By Ross Kelly
SYDNEY-- Woodside Petroleum Ltd. abandoned plans to buy part of
a large natural-gas discovery offshore Israel for up to US$2.5
billion, raising fresh concerns about its ability to increase
production following several big setbacks in Australia.
Woodside's decision to walk away followed more than a year of
talks with the owners of the gas discovery, known as Leviathan,
which include Noble Energy Inc. and Delek Drilling LP. A deal was
initially held up while the Israeli government drew up a policy for
gas exports, and delayed further while the Leviathan companies
overhauled plans to develop a field estimated to contain 18.9
trillion cubic feet of natural gas.
Leviathan--one of the world's biggest deep water gas discoveries
in a decade--could transform Israel, a country largely dependent on
energy imports, and give it a new economic advantage over neighbors
in the Middle East. Planned to come online in 2017, Leviathan's
development comes as Europe debates the security of its energy
supply in the wake of geopolitical tensions involving Russia and
Ukraine.
To Woodside, the purchase of a minority stake in Leviathan also
had the potential to be transformational. The company is heavily
reliant on exports of oil and natural gas from Australia, but has
few options to lift its output there. Hopes of expanding the Pluto
LNG terminal in Australia were dashed when Woodside failed to find
enough gas, while a decision to build another gas-export project
nearby--Browse--has been delayed by a minimum of two years.
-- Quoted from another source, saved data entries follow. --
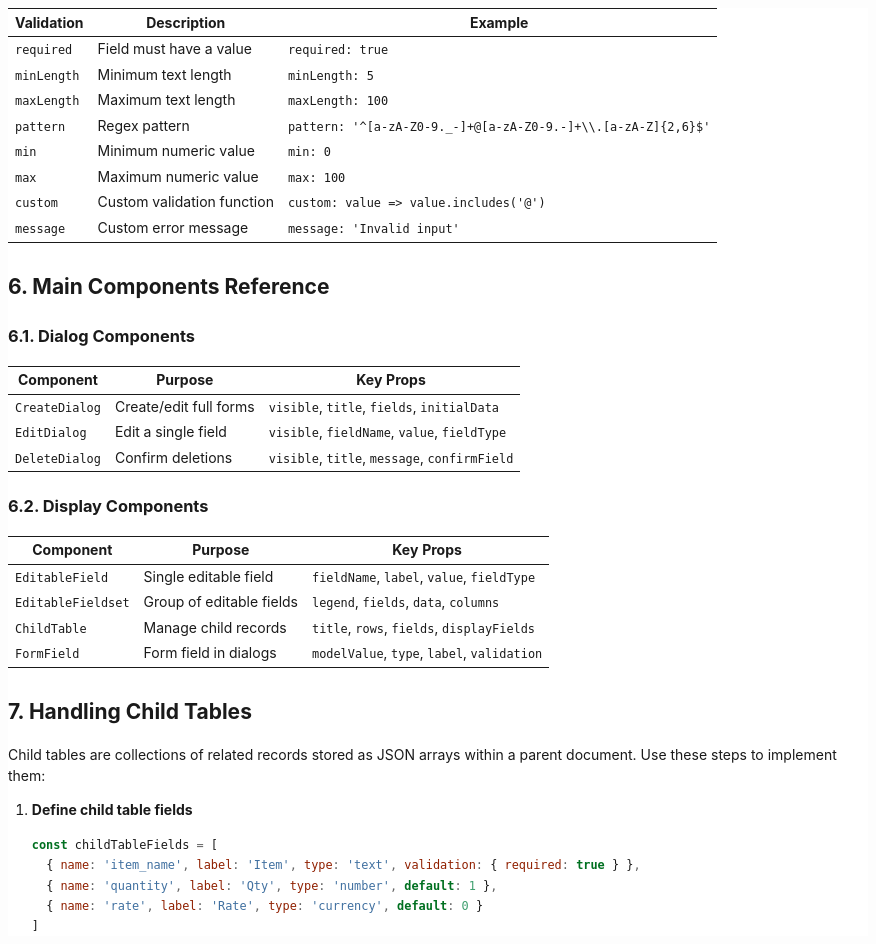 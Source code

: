 | Validation | Description | Example |
|------------|-------------|---------|
| `required` | Field must have a value | `required: true` |
| `minLength` | Minimum text length | `minLength: 5` |
| `maxLength` | Maximum text length | `maxLength: 100` |
| `pattern` | Regex pattern | `pattern: '^[a-zA-Z0-9._-]+@[a-zA-Z0-9.-]+\\.[a-zA-Z]{2,6}$'` |
| `min` | Minimum numeric value | `min: 0` |
| `max` | Maximum numeric value | `max: 100` |
| `custom` | Custom validation function | `custom: value => value.includes('@')` |
| `message` | Custom error message | `message: 'Invalid input'` |

## 6. Main Components Reference

### 6.1. Dialog Components

| Component | Purpose | Key Props |
|-----------|---------|-----------|
| `CreateDialog` | Create/edit full forms | `visible`, `title`, `fields`, `initialData` |
| `EditDialog` | Edit a single field | `visible`, `fieldName`, `value`, `fieldType` |
| `DeleteDialog` | Confirm deletions | `visible`, `title`, `message`, `confirmField` |

### 6.2. Display Components

| Component | Purpose | Key Props |
|-----------|---------|-----------|
| `EditableField` | Single editable field | `fieldName`, `label`, `value`, `fieldType` |
| `EditableFieldset` | Group of editable fields | `legend`, `fields`, `data`, `columns` |
| `ChildTable` | Manage child records | `title`, `rows`, `fields`, `displayFields` |
| `FormField` | Form field in dialogs | `modelValue`, `type`, `label`, `validation` |

## 7. Handling Child Tables

Child tables are collections of related records stored as JSON arrays within a parent document. Use these steps to implement them:

1. **Define child table fields**
   ```js
   const childTableFields = [
     { name: 'item_name', label: 'Item', type: 'text', validation: { required: true } },
     { name: 'quantity', label: 'Qty', type: 'number', default: 1 },
     { name: 'rate', label: 'Rate', type: 'currency', default: 0 }
   ]
   ```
The Leviathan deal was to be the biggest among a string of
overseas acquisitions by Woodside in countries ranging from Myanmar
to Ireland, as Chief Executive Peter Coleman looked to find new
reserves of oil and gas to offset its challenges in Australia.
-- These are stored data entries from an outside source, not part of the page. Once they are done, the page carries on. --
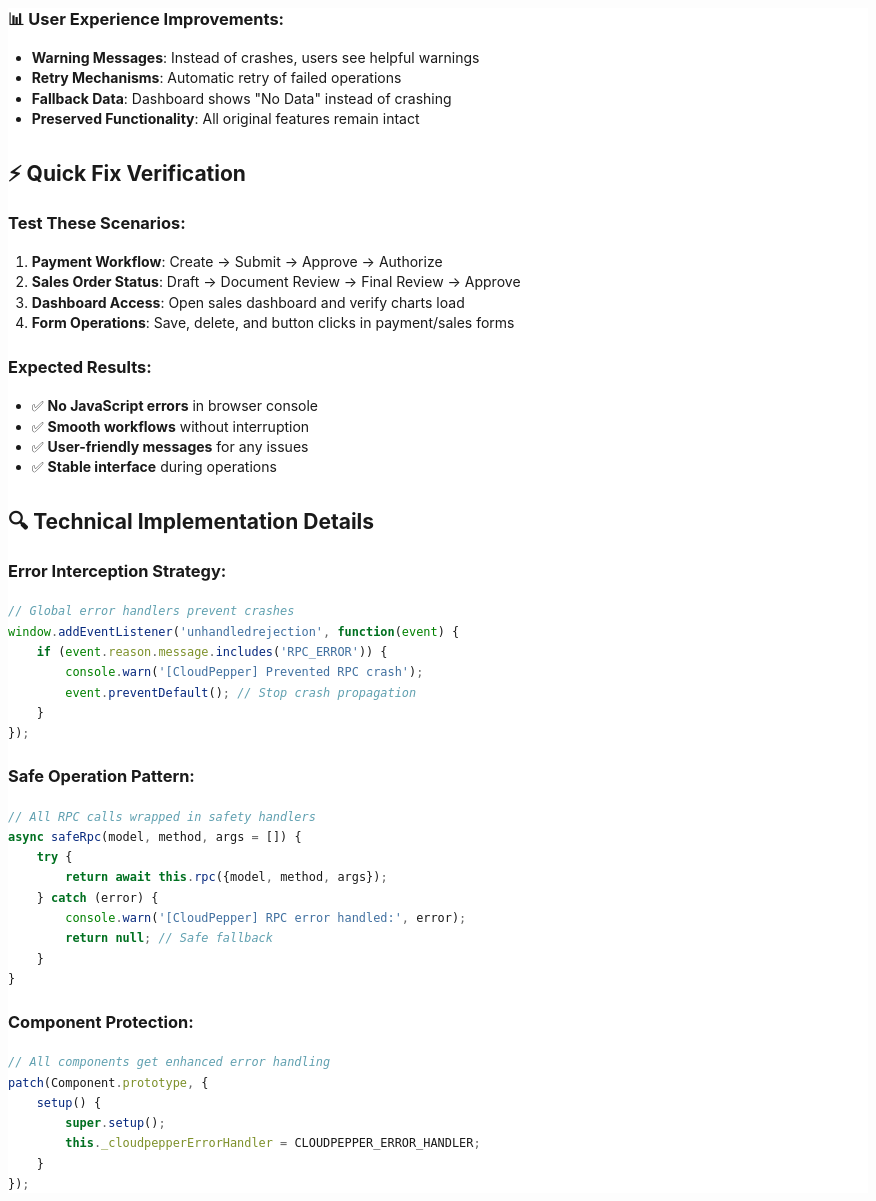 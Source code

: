 ### 📊 **User Experience Improvements**:
- **Warning Messages**: Instead of crashes, users see helpful warnings
- **Retry Mechanisms**: Automatic retry of failed operations
- **Fallback Data**: Dashboard shows "No Data" instead of crashing
- **Preserved Functionality**: All original features remain intact

## ⚡ Quick Fix Verification

### Test These Scenarios:
1. **Payment Workflow**: Create → Submit → Approve → Authorize
2. **Sales Order Status**: Draft → Document Review → Final Review → Approve
3. **Dashboard Access**: Open sales dashboard and verify charts load
4. **Form Operations**: Save, delete, and button clicks in payment/sales forms

### Expected Results:
- ✅ **No JavaScript errors** in browser console
- ✅ **Smooth workflows** without interruption
- ✅ **User-friendly messages** for any issues
- ✅ **Stable interface** during operations

## 🔍 Technical Implementation Details

### Error Interception Strategy:
```javascript
// Global error handlers prevent crashes
window.addEventListener('unhandledrejection', function(event) {
    if (event.reason.message.includes('RPC_ERROR')) {
        console.warn('[CloudPepper] Prevented RPC crash');
        event.preventDefault(); // Stop crash propagation
    }
});
```

### Safe Operation Pattern:
```javascript
// All RPC calls wrapped in safety handlers
async safeRpc(model, method, args = []) {
    try {
        return await this.rpc({model, method, args});
    } catch (error) {
        console.warn('[CloudPepper] RPC error handled:', error);
        return null; // Safe fallback
    }
}
```

### Component Protection:
```javascript
// All components get enhanced error handling
patch(Component.prototype, {
    setup() {
        super.setup();
        this._cloudpepperErrorHandler = CLOUDPEPPER_ERROR_HANDLER;
    }
});
```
Woodside, Australia's second-biggest oil producer behind BHP
Billiton Ltd., initially agreed to take a 30% stake in Leviathan,
but the terms of the deal were changed in February after a new
estimate of the field's size. It agreed then to take a 25% stake
for $850 million, followed by milestone payments that hinged on the
development of the resource.
Early ideas for development included a gas-export facility in
Cyprus, giving Woodside an opportunity to use its expertise in
producing liquefied natural gas, or LNG, for export at large
refrigeration terminals that typically cost tens of billions of
dollars to build.
Israel, however, is exploring the option of piping Leviathan gas
to neighbors including Jordan after its government approved the
export of up to 40% of the field's reserves. Noble has also
advocated piping it under the sea to Turkey, rather than investing
in a costly LNG plant.
"The plans for development of the Leviathan discovery have
significantly changed since we began the search for a partner
approximately two years ago," Charles D. Davidson, Noble's chairman
and chief executive said.
Woodside said negotiations didn't reach a commercially
acceptable outcome, but didn't elaborate.
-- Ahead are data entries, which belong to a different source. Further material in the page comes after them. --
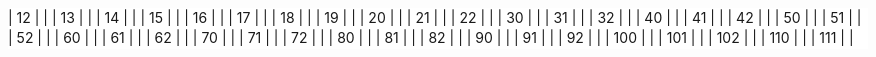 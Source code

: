 | 12                       |         |
| 13                       |         |
| 14                       |         |
| 15                       |         |
| 16                       |         |
| 17                       |         |
| 18                       |         |
| 19                       |         |
| 20                       |         |
| 21                       |         |
| 22                       |         |
| 30                       |         |
| 31                       |         |
| 32                       |         |
| 40                       |         |
| 41                       |         |
| 42                       |         |
| 50                       |         |
| 51                       |         |
| 52                       |         |
| 60                       |         |
| 61                       |         |
| 62                       |         |
| 70                       |         |
| 71                       |         |
| 72                       |         |
| 80                       |         |
| 81                       |         |
| 82                       |         |
| 90                       |         |
| 91                       |         |
| 92                       |         |
| 100                      |         |
| 101                      |         |
| 102                      |         |
| 110                      |         |
| 111                      |         | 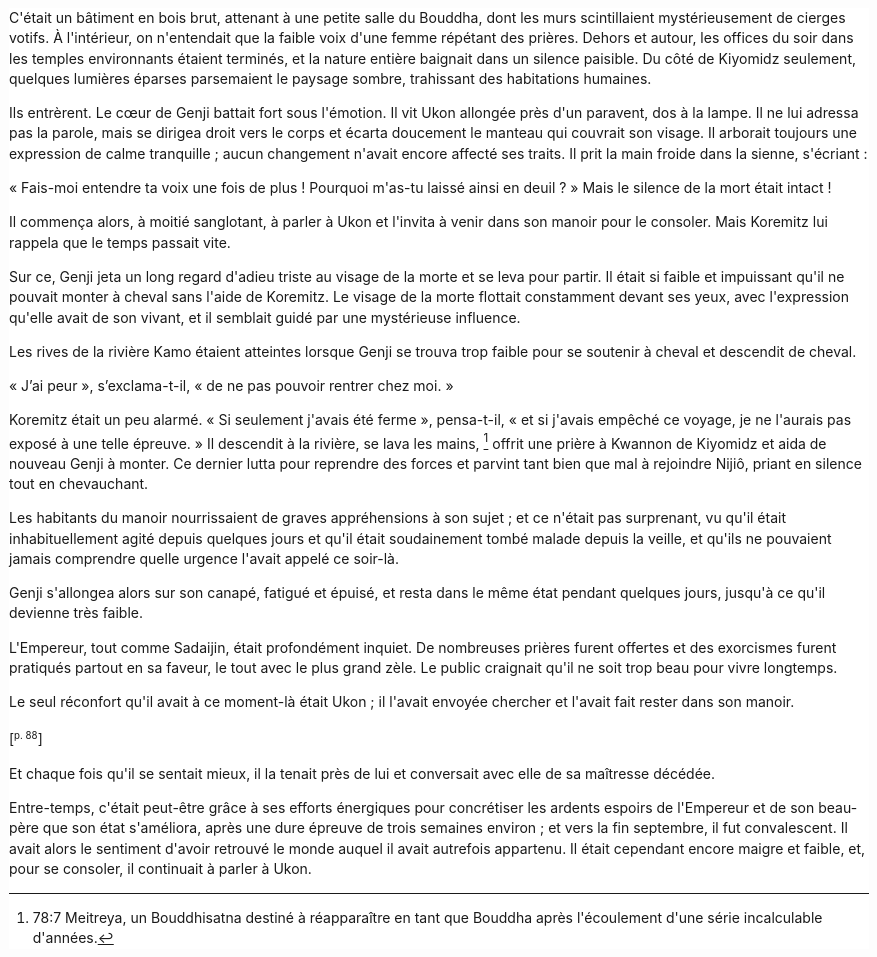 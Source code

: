 C'était un bâtiment en bois brut, attenant à une petite salle du Bouddha, dont les murs scintillaient mystérieusement de cierges votifs. À l'intérieur, on n'entendait que la faible voix d'une femme répétant des prières. Dehors et autour, les offices du soir dans les temples environnants étaient terminés, et la nature entière baignait dans un silence paisible. Du côté de Kiyomidz seulement, quelques lumières éparses parsemaient le paysage sombre, trahissant des habitations humaines.

Ils entrèrent. Le cœur de Genji battait fort sous l'émotion. Il vit Ukon allongée près d'un paravent, dos à la lampe. Il ne lui adressa pas la parole, mais se dirigea droit vers le corps et écarta doucement le manteau qui couvrait son visage. Il arborait toujours une expression de calme tranquille ; aucun changement n'avait encore affecté ses traits. Il prit la main froide dans la sienne, s'écriant :

« Fais-moi entendre ta voix une fois de plus ! Pourquoi m'as-tu laissé ainsi en deuil ? » Mais le silence de la mort était intact !

Il commença alors, à moitié sanglotant, à parler à Ukon et l'invita à venir dans son manoir pour le consoler. Mais Koremitz lui rappela que le temps passait vite.

Sur ce, Genji jeta un long regard d'adieu triste au visage de la morte et se leva pour partir. Il était si faible et impuissant qu'il ne pouvait monter à cheval sans l'aide de Koremitz. Le visage de la morte flottait constamment devant ses yeux, avec l'expression qu'elle avait de son vivant, et il semblait guidé par une mystérieuse influence.

Les rives de la rivière Kamo étaient atteintes lorsque Genji se trouva trop faible pour se soutenir à cheval et descendit de cheval.

« J’ai peur », s’exclama-t-il, « de ne pas pouvoir rentrer chez moi. »

Koremitz était un peu alarmé. « Si seulement j'avais été ferme », pensa-t-il, « et si j'avais empêché ce voyage, je ne l'aurais pas exposé à une telle épreuve. » Il descendit à la rivière, se lava les mains, [^57] offrit une prière à Kwannon de Kiyomidz et aida de nouveau Genji à monter. Ce dernier lutta pour reprendre des forces et parvint tant bien que mal à rejoindre Nijiô, priant en silence tout en chevauchant.

Les habitants du manoir nourrissaient de graves appréhensions à son sujet ; et ce n'était pas surprenant, vu qu'il était inhabituellement agité depuis quelques jours et qu'il était soudainement tombé malade depuis la veille, et qu'ils ne pouvaient jamais comprendre quelle urgence l'avait appelé ce soir-là.

Genji s'allongea alors sur son canapé, fatigué et épuisé, et resta dans le même état pendant quelques jours, jusqu'à ce qu'il devienne très faible.

L'Empereur, tout comme Sadaijin, était profondément inquiet. De nombreuses prières furent offertes et des exorcismes furent pratiqués partout en sa faveur, le tout avec le plus grand zèle. Le public craignait qu'il ne soit trop beau pour vivre longtemps.

Le seul réconfort qu'il avait à ce moment-là était Ukon ; il l'avait envoyée chercher et l'avait fait rester dans son manoir.

<span id="p88">[<sup><small>p. 88</small></sup>]</span>

Et chaque fois qu'il se sentait mieux, il la tenait près de lui et conversait avec elle de sa maîtresse décédée.

Entre-temps, c'était peut-être grâce à ses efforts énergiques pour concrétiser les ardents espoirs de l'Empereur et de son beau-père que son état s'améliora, après une dure épreuve de trois semaines environ ; et vers la fin septembre, il fut convalescent. Il avait alors le sentiment d'avoir retrouvé le monde auquel il avait autrefois appartenu. Il était cependant encore maigre et faible, et, pour se consoler, il continuait à parler à Ukon.


[^52]: 69:2 Nom d'un office ecclésiastique.
[^53]: 74:3 Sasinuki est une sorte de pantalon ample, et proprement porté par les hommes uniquement, d'où la conclusion de certains commentateurs, le préposé mentionné ici désigne un garçon, d'autres soutiennent que ce vêtement était également porté par les femmes lorsqu'elles montaient à cheval.
[^54]: 75:4 Une divinité mythologique répugnante qui a participé à la construction d'un pont sur ordre d'un puissant magicien.
[^55]: 76:5 Une superstition populaire en Chine et au Japon croit que les renards ont des pouvoirs mystérieux sur les hommes.
[^56]: 78:6 Upasaka, une secte de disciples du bouddhisme qui sont laïcs bien qu'ils observent les règles de la vie cléricale.
[^57]: 78:7 Meitreya, un Bouddhisatna destiné à réapparaître en tant que Bouddha après l'écoulement d'une série incalculable d'années.
[^58]: 87:8 C'est la coutume orientale que lorsqu'on offre une prière, on se lave d'abord les mains, pour les libérer de toute impureté.
[^59]: 91:9 Selon la doctrine bouddhiste de la secte Hossô, toutes les âmes des morts passent, pendant sept semaines après la mort, dans un état intermédiaire, et alors leur sort est décidé. Selon la secte Tendai, les meilleurs et les pires vont immédiatement où ils méritent, mais ceux de nature moyenne passent par ce processus.
[^60]: 93:10 Une offrande faite de papier, au Dieu des routes, que les voyageurs avaient l'habitude de faire, avant de partir en voyage.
Mr. Coleman must now decide whether to return surplus cash to
shareholders, or use it to buy another asset. Analysts at broker
Macquarie Group last week warned that Woodside's earnings could
fall by 35% over the balance of the decade if it doesn't commit to
building new projects, or make an acquisition.
"They need to look at a combination of a capital return to
shareholders, like a special dividend, and an acquisition," said
Brad King, portfolio manager at fund manager Armytage Private.
Deals are complicated by rising global share markets, which make
potential acquisition targets more expensive than a few years ago,
Mr. King said. "They may have to look at the smaller end of the
market for bolt-ons, perhaps in Australia's Cooper Basin or in the
U.S."
Australian fund manager Equity Trustees last week sold all the
Woodside stock in its growth fund, because it couldn't see a
catalyst to rev up earnings. It now only owns Woodside shares in
its income fund.
"When its payout ratio became 80%--twice its global peers--we
saw very limited opportunity for growth of earnings," said George
Boubouras, Equity Trustees's chief investment officer.